Her scoring production was up more than three points this year from last (21.8 per outing), on improved field goal percentage from both the two- and three-point line. Stewart shot 52.9 percent, up from 47.5, from two and 41.5 percent from behind the arc – an improvement of four percent.
She also beefed up her skill set, as her improved low post moves were on display this season, and she added a hook jump shot that is veritably unguardable with her 7-1 wingspan. Stewart is a hard worker on the floor who has a lot of patience, especially for a younger player.
But even more striking than her statistics and new moves in 2018 was Stewart’s approach to the game: she was aggressive, assertive and confident, and played in attack mode regardless of the opponent.
“For somebody who consistently has presence and consistency, (who) wants the ball and consistently is winning your team basketball games, that’s an MVP,” veteran point guard Sue Bird said after Seattle beat Washington in Finals Game 2, led by 25 points from Stewart.
“Stewie obviously showed that tonight, but in all honesty, she’s been showing it all season,” Bird said. “This wasn’t new.”
Stewart’s career statistics so far are reminiscent of Storm great Lauren Jackson, who was also drafted No. 1 and won the MVP award in her third season. Jackson began to dominate with increased shooting acumen, diverse skills and frequent game takeovers, which won her the Most Valuable honor twice more before injuries forced her into retirement.
Like a young Jackson, Stewart needs to be physically stronger and more aggressive on defense. If she drove up the middle and took the extra dribble before shooting rather than pulling up for the jumper, she would score more. And if she posted up often and perfected her sky hook, she would be unstoppable.
Once Stewart masters consistency and eliminates small game lapses, she will become more like Jackson, who made torching the scoreboard seem effortless as she unleashed onslaughts of buckets.

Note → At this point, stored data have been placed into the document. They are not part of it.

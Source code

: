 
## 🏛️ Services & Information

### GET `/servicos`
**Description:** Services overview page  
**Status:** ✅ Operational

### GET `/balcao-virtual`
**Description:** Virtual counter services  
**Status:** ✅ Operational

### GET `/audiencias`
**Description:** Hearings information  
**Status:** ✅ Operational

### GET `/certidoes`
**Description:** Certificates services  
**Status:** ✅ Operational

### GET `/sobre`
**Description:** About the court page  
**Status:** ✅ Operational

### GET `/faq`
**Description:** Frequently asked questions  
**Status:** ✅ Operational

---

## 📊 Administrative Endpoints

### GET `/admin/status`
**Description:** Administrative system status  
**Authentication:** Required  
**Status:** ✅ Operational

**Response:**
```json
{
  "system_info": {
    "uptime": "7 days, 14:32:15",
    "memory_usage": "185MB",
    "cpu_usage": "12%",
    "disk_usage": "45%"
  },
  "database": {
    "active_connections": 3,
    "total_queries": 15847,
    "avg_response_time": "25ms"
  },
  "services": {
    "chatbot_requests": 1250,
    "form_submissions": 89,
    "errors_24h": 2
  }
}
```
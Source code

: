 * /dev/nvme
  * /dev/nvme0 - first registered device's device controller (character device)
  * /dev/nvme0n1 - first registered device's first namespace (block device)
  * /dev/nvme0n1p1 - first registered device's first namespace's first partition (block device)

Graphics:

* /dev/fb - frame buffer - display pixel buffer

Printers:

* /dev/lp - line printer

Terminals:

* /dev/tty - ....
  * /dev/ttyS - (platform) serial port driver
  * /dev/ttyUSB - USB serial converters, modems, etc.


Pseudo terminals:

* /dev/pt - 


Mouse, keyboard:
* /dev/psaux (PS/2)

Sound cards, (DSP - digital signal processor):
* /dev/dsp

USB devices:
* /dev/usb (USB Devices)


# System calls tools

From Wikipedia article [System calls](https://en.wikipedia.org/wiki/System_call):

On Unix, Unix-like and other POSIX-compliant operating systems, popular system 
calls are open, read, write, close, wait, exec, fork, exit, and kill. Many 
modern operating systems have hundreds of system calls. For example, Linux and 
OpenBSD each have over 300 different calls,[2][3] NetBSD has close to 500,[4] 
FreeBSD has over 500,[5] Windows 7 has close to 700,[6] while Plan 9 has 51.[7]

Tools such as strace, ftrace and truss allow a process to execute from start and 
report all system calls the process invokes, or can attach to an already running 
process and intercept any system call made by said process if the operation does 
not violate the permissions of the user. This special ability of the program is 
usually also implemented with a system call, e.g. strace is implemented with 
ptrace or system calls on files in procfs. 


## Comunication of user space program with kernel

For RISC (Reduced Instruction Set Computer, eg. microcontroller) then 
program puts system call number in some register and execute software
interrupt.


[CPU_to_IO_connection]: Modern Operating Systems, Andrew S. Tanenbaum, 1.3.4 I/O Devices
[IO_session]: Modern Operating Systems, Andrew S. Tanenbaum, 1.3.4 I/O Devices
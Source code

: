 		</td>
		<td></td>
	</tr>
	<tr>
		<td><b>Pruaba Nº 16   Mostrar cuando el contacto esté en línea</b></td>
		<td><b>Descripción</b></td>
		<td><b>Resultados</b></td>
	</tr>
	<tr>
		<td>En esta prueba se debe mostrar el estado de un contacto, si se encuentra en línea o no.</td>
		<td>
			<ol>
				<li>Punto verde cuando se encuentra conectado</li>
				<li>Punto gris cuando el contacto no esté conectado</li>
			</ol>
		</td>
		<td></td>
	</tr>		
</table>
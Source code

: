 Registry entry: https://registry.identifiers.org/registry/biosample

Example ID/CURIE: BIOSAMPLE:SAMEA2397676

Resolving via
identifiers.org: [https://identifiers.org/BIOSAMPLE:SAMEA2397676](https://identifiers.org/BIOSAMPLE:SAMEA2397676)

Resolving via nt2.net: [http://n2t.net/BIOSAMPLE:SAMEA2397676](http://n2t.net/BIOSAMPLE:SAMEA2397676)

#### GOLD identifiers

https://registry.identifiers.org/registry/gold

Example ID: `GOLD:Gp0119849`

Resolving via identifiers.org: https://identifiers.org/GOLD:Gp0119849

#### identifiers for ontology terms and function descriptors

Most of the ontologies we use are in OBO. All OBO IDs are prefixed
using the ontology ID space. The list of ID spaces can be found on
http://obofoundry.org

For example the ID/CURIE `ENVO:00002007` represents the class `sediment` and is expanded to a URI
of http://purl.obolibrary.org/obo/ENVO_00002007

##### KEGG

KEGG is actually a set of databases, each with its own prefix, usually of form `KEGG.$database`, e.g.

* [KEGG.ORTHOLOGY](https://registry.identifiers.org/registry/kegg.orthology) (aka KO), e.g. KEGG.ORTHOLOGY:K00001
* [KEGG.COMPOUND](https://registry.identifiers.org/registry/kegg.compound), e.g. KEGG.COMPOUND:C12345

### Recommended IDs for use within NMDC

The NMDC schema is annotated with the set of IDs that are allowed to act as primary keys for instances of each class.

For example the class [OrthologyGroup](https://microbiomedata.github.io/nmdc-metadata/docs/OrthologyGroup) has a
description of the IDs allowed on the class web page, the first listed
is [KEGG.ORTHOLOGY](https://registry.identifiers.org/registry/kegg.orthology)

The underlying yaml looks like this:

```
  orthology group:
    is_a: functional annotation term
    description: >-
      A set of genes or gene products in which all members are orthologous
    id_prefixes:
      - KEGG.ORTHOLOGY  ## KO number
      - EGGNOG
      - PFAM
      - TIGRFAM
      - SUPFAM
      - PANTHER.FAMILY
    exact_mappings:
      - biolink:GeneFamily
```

Stewart – who won Finals MVP, as well – also showed this year that she can be a floor leader. Though Seattle is still Bird’s team for now, it will be in Stewart’s capable hands when Bird retires sometime in the next five years.
Whether or not the Storm have hatched a dynasty, as some have suggested, remains to be seen. But Stewart’s impending greatness is written all over the wall.